American corporations have made a habit of adding hidden fees, aka junk fees, to their customers’ bills for decades. From utilities to digital services, these fees eclipse industry lines, suggesting a through line of inconspicuous behavior intended to limit competition and increase revenue at all costs.
Oftentimes, these junk fees are slipped in right under a consumer’s nose.
If President Joe Biden has anything to do with it, junk fees will be a dead language. But what happens in the meantime? Protect yourself as a consumer by learning what junk fees are and how to spot them in your own bills.
Biden has launched a campaign against junk fees and seeks regulation.
Biden has launched an initiative against so-called junk fees, which the White House loosely defines as “hidden fees, charges, and add-ons for everything from banking services to cable and internet bills to airline and concert tickets.”
According to the press release, the Consumer Financial Protection Bureau (CFPB) took the first step toward eliminating junk fees, but there’s still a long way to go.
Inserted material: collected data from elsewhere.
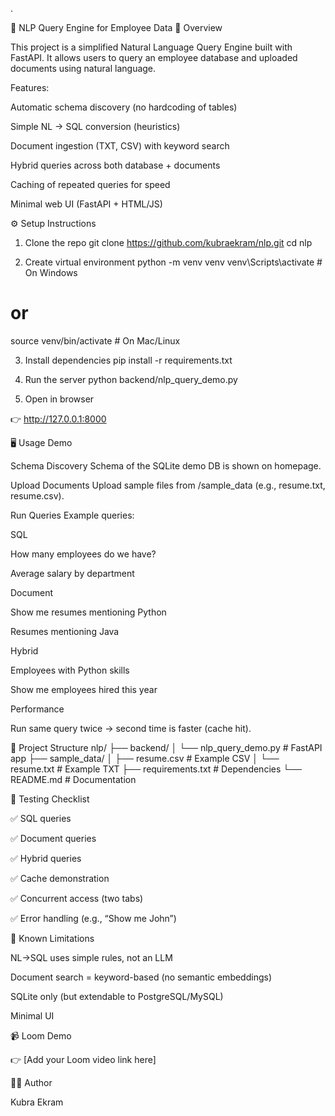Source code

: .

📘 NLP Query Engine for Employee Data
🚀 Overview

This project is a simplified Natural Language Query Engine built with FastAPI.
It allows users to query an employee database and uploaded documents using natural language.

Features:

Automatic schema discovery (no hardcoding of tables)

Simple NL → SQL conversion (heuristics)

Document ingestion (TXT, CSV) with keyword search

Hybrid queries across both database + documents

Caching of repeated queries for speed

Minimal web UI (FastAPI + HTML/JS)

⚙️ Setup Instructions
1. Clone the repo
git clone https://github.com/kubraekram/nlp.git
cd nlp

2. Create virtual environment
python -m venv venv
venv\Scripts\activate    # On Windows
# or
source venv/bin/activate # On Mac/Linux

3. Install dependencies
pip install -r requirements.txt

4. Run the server
python backend/nlp_query_demo.py

5. Open in browser

👉 http://127.0.0.1:8000

🖥️ Usage Demo

Schema Discovery
Schema of the SQLite demo DB is shown on homepage.

Upload Documents
Upload sample files from /sample_data (e.g., resume.txt, resume.csv).

Run Queries
Example queries:

SQL

How many employees do we have?

Average salary by department

Document

Show me resumes mentioning Python

Resumes mentioning Java

Hybrid

Employees with Python skills

Show me employees hired this year

Performance

Run same query twice → second time is faster (cache hit).

📂 Project Structure
nlp/
├── backend/
│   └── nlp_query_demo.py     # FastAPI app
├── sample_data/
│   ├── resume.csv            # Example CSV
│   └── resume.txt            # Example TXT
├── requirements.txt          # Dependencies
└── README.md                 # Documentation

🧪 Testing Checklist

✅ SQL queries

✅ Document queries

✅ Hybrid queries

✅ Cache demonstration

✅ Concurrent access (two tabs)

✅ Error handling (e.g., “Show me John”)

🚧 Known Limitations

NL→SQL uses simple rules, not an LLM

Document search = keyword-based (no semantic embeddings)

SQLite only (but extendable to PostgreSQL/MySQL)

Minimal UI

📹 Loom Demo

👉 [Add your Loom video link here]

👩‍💻 Author

Kubra Ekram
So far, the CFPB is focusing on illegal junk fees from banks, barring the following practices:
Surprise overdraft fees, which are defined as “when consumers had enough money in their account to cover a debit charge at the time the bank authorizes it,” according to the CFPB.
Indiscriminately-charged depositor fees to anyone who deposits a check that bounces.
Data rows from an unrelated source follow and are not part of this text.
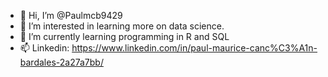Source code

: - 👋 Hi, I’m @Paulmcb9429
- 👀 I’m interested in learning more on data science.
- 🌱 I’m currently learning programming in R and SQL
- 📫 Linkedin: https://www.linkedin.com/in/paul-maurice-canc%C3%A1n-bardales-2a27a7bb/
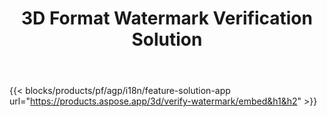 ﻿---
title: 3D Format Watermark Verification Solution 
weight: 7730
url: /sv/verify-watermark
limit: 
description: Verifiera den blinda vattenstämpeln från din 3D-fil.
---
{{< blocks/products/pf/agp/i18n/feature-solution-app url="https://products.aspose.app/3d/verify-watermark/embed&h1&h2" >}}
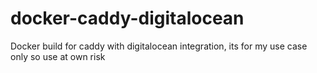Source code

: # docker-caddy-digitalocean
Docker build for caddy with digitalocean integration, its for my use case only so use at own risk
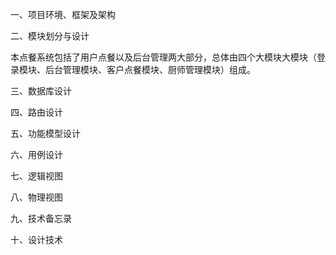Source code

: 一、项目环境、框架及架构


二、模块划分与设计

  本点餐系统包括了用户点餐以及后台管理两大部分，总体由四个大模块大模块（登录模块、后台管理模块、客户点餐模块、厨师管理模块）组成。


三、数据库设计


四、路由设计


五、功能模型设计


六、用例设计


七、逻辑视图


八、物理视图


九、技术备忘录


十、设计技术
There’s a lot more work to be done on the junk fee frontier, but it’s a start. The White House says they’re unfair to consumers and should be restricted in industries like payments, auto dealers, airlines and airline search sites, internet services, and ocean shipping.
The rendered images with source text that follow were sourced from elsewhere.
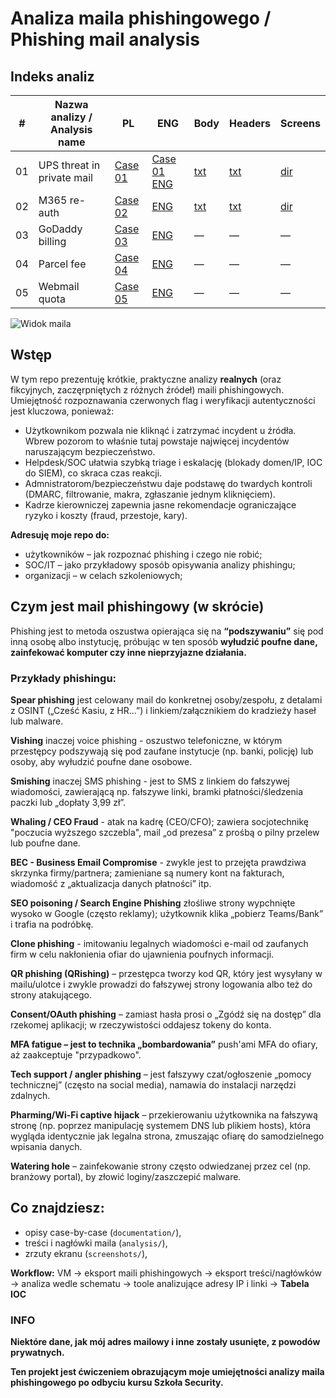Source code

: # Analiza maila phishingowego / Phishing mail analysis

## Indeks analiz

| #  | Nazwa analizy / Analysis name            | PL                                     | ENG                                         | Body | Headers | Screens |
|----|--------------------------|----------------------------------------|---------------------------------------------|------|---------|---------|
| 01 | UPS threat in private mail    | [Case 01](documentation/case-01-netflix.md) | [Case 01 ENG](documentation/case-01-netflix-ENG.md) | [txt](analysis/body1.txt) | [txt](analysis/headers1.txt) | [dir](screenshots/) |
| 02 | M365 re-auth             | [Case 02](documentation/case-02-m365-reauth.md) | [ENG](documentation/case-02-m365-reauth-ENG.md) | [txt](analysis/body2.txt) | [txt](analysis/headers2.txt) | [dir](screenshots/) |
| 03 | GoDaddy billing          | [Case 03](documentation/case-03-godaddy-billing.md) | [ENG](documentation/case-03-godaddy-billing-ENG.md) | — | — | — |
| 04 | Parcel fee               | [Case 04](documentation/case-04-parcel-fee.md) | [ENG](documentation/case-04-parcel-fee-ENG.md) | — | — | — |
| 05 | Webmail quota            | [Case 05](documentation/case-05-webmail-quota.md) | [ENG](documentation/case-05-webmail-quota-ENG.md) | — | — | — |

![Widok maila](screenshots/01_mail_view.png)

## Wstęp

W tym repo prezentuję krótkie, praktyczne analizy **realnych** (oraz fikcyjnych, zaczęrpniętych z różnych źródeł) maili phishingowych. Umiejętność rozpoznawania czerwonych flag i weryfikacji autentyczności jest kluczowa, ponieważ:

- Użytkownikom pozwala nie kliknąć i zatrzymać incydent u źródła. Wbrew pozorom to właśnie tutaj powstaje najwięcej incydentów naruszającym bezpieczeństwo.
- Helpdesk/SOC ułatwia szybką triage i eskalację (blokady domen/IP, IOC do SIEM), co skraca czas reakcji.
- Admnistratorom/bezpieczeństwu daje podstawę do twardych kontroli (DMARC, filtrowanie, makra, zgłaszanie jednym kliknięciem).
- Kadrze kierowniczej zapewnia jasne rekomendacje ograniczające ryzyko i koszty (fraud, przestoje, kary).

**Adresuję moje repo do:**
- użytkowników – jak rozpoznać phishing i czego nie robić;
- SOC/IT – jako przykładowy sposób opisywania analizy phishingu;
- organizacji – w celach szkoleniowych;

## Czym jest mail phishingowy (w skrócie)
Phishing jest to metoda oszustwa opierająca się na **“podszywaniu”** się pod inną osobę albo instytucję, próbując w ten sposób **wyłudzić poufne dane, zainfekować komputer czy inne nieprzyjazne działania.**

### Przykłady phishingu:

**Spear phishing** jest celowany mail do konkretnej osoby/zespołu, z detalami z OSINT („Cześć Kasiu, z HR…”) i linkiem/załącznikiem do kradzieży haseł lub malware.

**Vishing** inaczej voice phishing - oszustwo telefoniczne, w którym przestępcy podszywają się pod zaufane instytucje (np. banki, policję) lub osoby, aby wyłudzić poufne dane osobowe.

**Smishing** inaczej SMS phishing - jest to SMS z linkiem do fałszywej wiadomości, zawierającą np. fałszywe linki, bramki płatności/śledzenia paczki lub „dopłaty 3,99 zł”.

**Whaling / CEO Fraud** - atak na kadrę (CEO/CFO); zawiera socjotechnikę "poczucia wyższego szczebla", mail „od prezesa” z prośbą o pilny przelew lub poufne dane.

**BEC - Business Email Compromise** - zwykle jest to przejęta prawdziwa skrzynka firmy/partnera; zamieniane są numery kont na fakturach, wiadomość z „aktualizacja danych płatności” itp. 

**SEO poisoning / Search Engine Phishing** złośliwe strony wypchnięte wysoko w Google (często reklamy); użytkownik klika „pobierz Teams/Bank” i trafia na podróbkę.

**Clone phishing** - imitowaniu legalnych wiadomości e-mail od zaufanych firm w celu nakłonienia ofiar do ujawnienia poufnych informacji.

**QR phishing (QRishing)** – przestępca tworzy kod QR, który jest wysyłany w mailu/ulotce i zwykle prowadzi do fałszywej strony logowania albo też do strony atakującego.

**Consent/OAuth phishing** – zamiast hasła prosi o „Zgódź się na dostęp” dla rzekomej aplikacji; w rzeczywistości oddajesz tokeny do konta.

**MFA fatigue – jest to technika „bombardowania”** push'ami MFA do ofiary, aż zaakceptuje "przypadkowo".

**Tech support / angler phishing** – jest fałszywy czat/ogłoszenie „pomocy technicznej” (często na social media), namawia do instalacji narzędzi zdalnych.

**Pharming/Wi-Fi captive hijack** – przekierowaniu użytkownika na fałszywą stronę (np. poprzez manipulację systemem DNS lub plikiem hosts), która wygląda identycznie jak legalna strona, zmuszając ofiarę do samodzielnego wpisania danych.

**Watering hole** – zainfekowanie strony często odwiedzanej przez cel (np. branżowy portal), by złowić loginy/zaszczepić malware.


## Co znajdziesz:
- opisy case-by-case (`documentation/`),
- treści i nagłówki maila (`analysis/`),  
- zrzuty ekranu (`screenshots/`),  

**Workflow:**
VM → eksport maili phishingowych -> eksport treści/nagłówków →  analiza wedle schematu -> toole analizujące adresy IP i linki → **Tabela IOC** 


### INFO
**Niektóre dane, jak mój adres mailowy i inne zostały usunięte, z powodów prywatnych.**

**Ten projekt jest ćwiczeniem obrazującym moje umiejętności analizy maila phishingowego po odbyciu kursu Szkoła Security.**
What are junk fees and why are they such a problem?
Junk fees aren't your everyday, clearly defined costs added onto a bill. They’re something more sinister. If you think that’s an exaggeration, just consider the intention behind these pricing practices.
Companies that add junk fees may include surprise fees to bills that consumers are unaware of until after the purchase or mandatory fees that hide the full price until it’s time to pay. These fees may be exploitative, predatory, or downright fraudulent.
These pricing practices have become a norm in many parts of our economy (credit card companies charged $12 billion in late fees in 2020, and cable companies charged $28 billion in hidden fees in 2019). Many times, companies utilize junk fees as a way to create a facade of innovation without actually putting in the effort to improve their offerings (this is called “exploitative innovation,” according to the American Economic Association).
It’s also anti-competitive in nature, making it difficult for competitors to enter the market due to pricing manipulation. Meanwhile, consumers are stuck with goods or services that are subpar for the price.
Here's how to spot junk fees in your own bills.
In a modern, connected lifestyle, it’s impossible to avoid junk fees. Biden seeks to change that, but in the meantime, how can you spot them? Even if you can’t dispute the hidden costs, you can better understand the price of the service and make affordable purchasing decisions.
If you believe the charge is legitimately fraudulent, dispute it. This includes blatantly misrepresented costs, such as hidden fees on a bank account advertised as “no-fee.”
Before agreeing to purchase a product, always ask for an itemized list of fees that you’re required to pay in order to receive a product or service.
Make sure any disputes are in writing and submitted through the required method, so you can have it on record to avoid late fees while you wait for a resolution.